» **DATA SECTION**
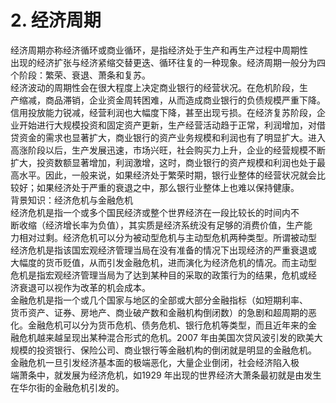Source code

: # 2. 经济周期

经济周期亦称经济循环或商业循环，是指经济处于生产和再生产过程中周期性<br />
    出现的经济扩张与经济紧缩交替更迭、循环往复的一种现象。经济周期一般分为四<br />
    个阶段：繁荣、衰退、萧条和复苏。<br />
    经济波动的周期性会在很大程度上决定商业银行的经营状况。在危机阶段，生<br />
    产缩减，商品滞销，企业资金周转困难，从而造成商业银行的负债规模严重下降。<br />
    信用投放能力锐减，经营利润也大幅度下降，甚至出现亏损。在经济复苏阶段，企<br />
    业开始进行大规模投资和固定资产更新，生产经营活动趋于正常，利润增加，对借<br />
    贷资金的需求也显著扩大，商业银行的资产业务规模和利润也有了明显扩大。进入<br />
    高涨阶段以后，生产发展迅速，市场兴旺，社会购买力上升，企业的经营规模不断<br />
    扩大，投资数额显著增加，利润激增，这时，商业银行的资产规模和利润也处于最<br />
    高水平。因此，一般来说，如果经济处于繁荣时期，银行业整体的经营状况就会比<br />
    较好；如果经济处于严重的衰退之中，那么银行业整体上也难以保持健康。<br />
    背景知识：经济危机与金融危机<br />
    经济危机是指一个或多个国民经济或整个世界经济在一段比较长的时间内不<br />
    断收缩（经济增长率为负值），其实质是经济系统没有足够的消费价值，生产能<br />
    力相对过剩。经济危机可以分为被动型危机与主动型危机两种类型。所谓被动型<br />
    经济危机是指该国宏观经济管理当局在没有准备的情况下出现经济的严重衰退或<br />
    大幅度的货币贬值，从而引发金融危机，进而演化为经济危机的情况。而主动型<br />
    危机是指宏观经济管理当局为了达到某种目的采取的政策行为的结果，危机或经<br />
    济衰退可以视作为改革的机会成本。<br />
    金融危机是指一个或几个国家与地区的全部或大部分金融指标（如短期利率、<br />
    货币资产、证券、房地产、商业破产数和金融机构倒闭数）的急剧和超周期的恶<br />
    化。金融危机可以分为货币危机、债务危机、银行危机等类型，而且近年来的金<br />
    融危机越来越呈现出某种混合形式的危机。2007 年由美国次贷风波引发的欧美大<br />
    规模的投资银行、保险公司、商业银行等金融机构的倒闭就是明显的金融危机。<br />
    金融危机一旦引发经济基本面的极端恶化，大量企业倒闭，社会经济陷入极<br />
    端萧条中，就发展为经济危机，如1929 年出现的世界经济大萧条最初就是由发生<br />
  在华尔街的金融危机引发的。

» **EXERCISE**
Reproduce the line that contains "背景知识：经济危机与金融危机<br />" and each line after it through the last line of the entries above, exactly; leave out all earlier lines.

» **REPLY TO THE TASK**
    背景知识：经济危机与金融危机<br />
    经济危机是指一个或多个国民经济或整个世界经济在一段比较长的时间内不<br />
    断收缩（经济增长率为负值），其实质是经济系统没有足够的消费价值，生产能<br />
    力相对过剩。经济危机可以分为被动型危机与主动型危机两种类型。所谓被动型<br />
    经济危机是指该国宏观经济管理当局在没有准备的情况下出现经济的严重衰退或<br />
    大幅度的货币贬值，从而引发金融危机，进而演化为经济危机的情况。而主动型<br />
    危机是指宏观经济管理当局为了达到某种目的采取的政策行为的结果，危机或经<br />
    济衰退可以视作为改革的机会成本。<br />
    金融危机是指一个或几个国家与地区的全部或大部分金融指标（如短期利率、<br />
    货币资产、证券、房地产、商业破产数和金融机构倒闭数）的急剧和超周期的恶<br />
    化。金融危机可以分为货币危机、债务危机、银行危机等类型，而且近年来的金<br />
    融危机越来越呈现出某种混合形式的危机。2007 年由美国次贷风波引发的欧美大<br />
    规模的投资银行、保险公司、商业银行等金融机构的倒闭就是明显的金融危机。<br />
    金融危机一旦引发经济基本面的极端恶化，大量企业倒闭，社会经济陷入极<br />
    端萧条中，就发展为经济危机，如1929 年出现的世界经济大萧条最初就是由发生<br />
  在华尔街的金融危机引发的。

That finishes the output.